Several viewers—including nomads—have complained that Nomadland
is depressing. Perhaps they missed the themes of self-discovery, new beginnings, freedom, community, kindness and hope.
But, yeah, there are dark aspects to the movie. Death, for example. Fran’s husband has died. Her town and the life she knew has died. The American Dream has died. Retirement has died. Her tire, van and dishes died. The retired man with the boat died. Deni’s elders had died. Linda May had contemplated suicide. Bob’s son had ended his life. Swankie dies.
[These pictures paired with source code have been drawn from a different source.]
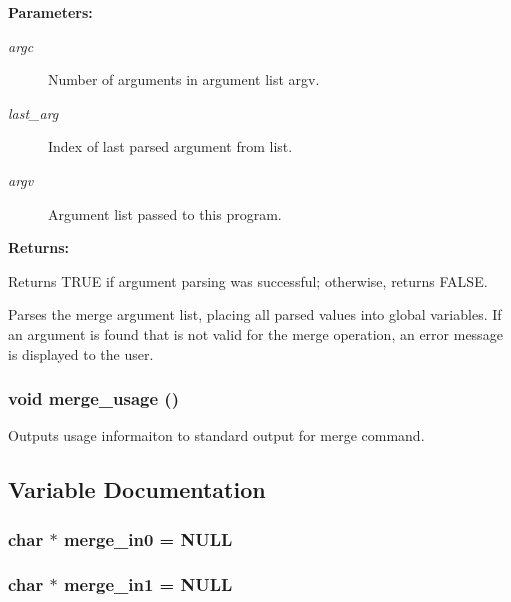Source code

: \begin{Desc}
\item[{\bf Parameters: }]\par
\begin{description}
\item[
{\em argc}]Number of arguments in argument list argv. \item[
{\em last\_\-arg}]Index of last parsed argument from list. \item[
{\em argv}]Argument list passed to this program.

\end{description}
\end{Desc}
\begin{Desc}
\item[{\bf Returns: }]\par
Returns TRUE if argument parsing was successful; otherwise, returns FALSE.

\end{Desc}
Parses the merge argument list, placing all parsed values into global variables. If an argument is found that is not valid for the merge operation, an error message is displayed to the user. 
\subsubsection{\setlength{\rightskip}{0pt plus 5cm}void merge\_\-usage ()}\label{merge_8c_a4}


Outputs usage informaiton to standard output for merge command. 

\subsection{Variable Documentation}
\subsubsection{\setlength{\rightskip}{0pt plus 5cm}char $\ast$ merge\_\-in0 = NULL}\label{merge_8c_a1}


\subsubsection{\setlength{\rightskip}{0pt plus 5cm}char $\ast$ merge\_\-in1 = NULL}\label{merge_8c_a2}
These deaths hit us harder because they’re not stylized deaths in some melodrama or action movie. These are matter-of-fact, yeah-life’s-like-that, it’ll-happen-to-us-all-eventually deaths. Mundane deaths. These deaths are uncomfortably close to life as we experience it. These deaths are painfully familiar—especially for those of us in the latter half of life. We’ve lived long enough to lose family and friends, and our own death is a constant shadow.
I had made peace with my mortality long before my showdown with it during the summer of 2019. I think the acceptance of death starts with acceptance of our selves and our mistakes. The opportunities we let pass by, the opportunities we botched, the good we could’ve/should’ve done, the harm we did do, the forgiveness we haven’t granted, the gratitude or love we haven’t expressed… The regrets.
Fern, Linda May, Swankie, Bob—and nearly every nomad I know—didn’t let regret, disappointment, rejection, hardship or the shadow of death paralyze them. They pushed onward. And that’s beautiful, not depressing.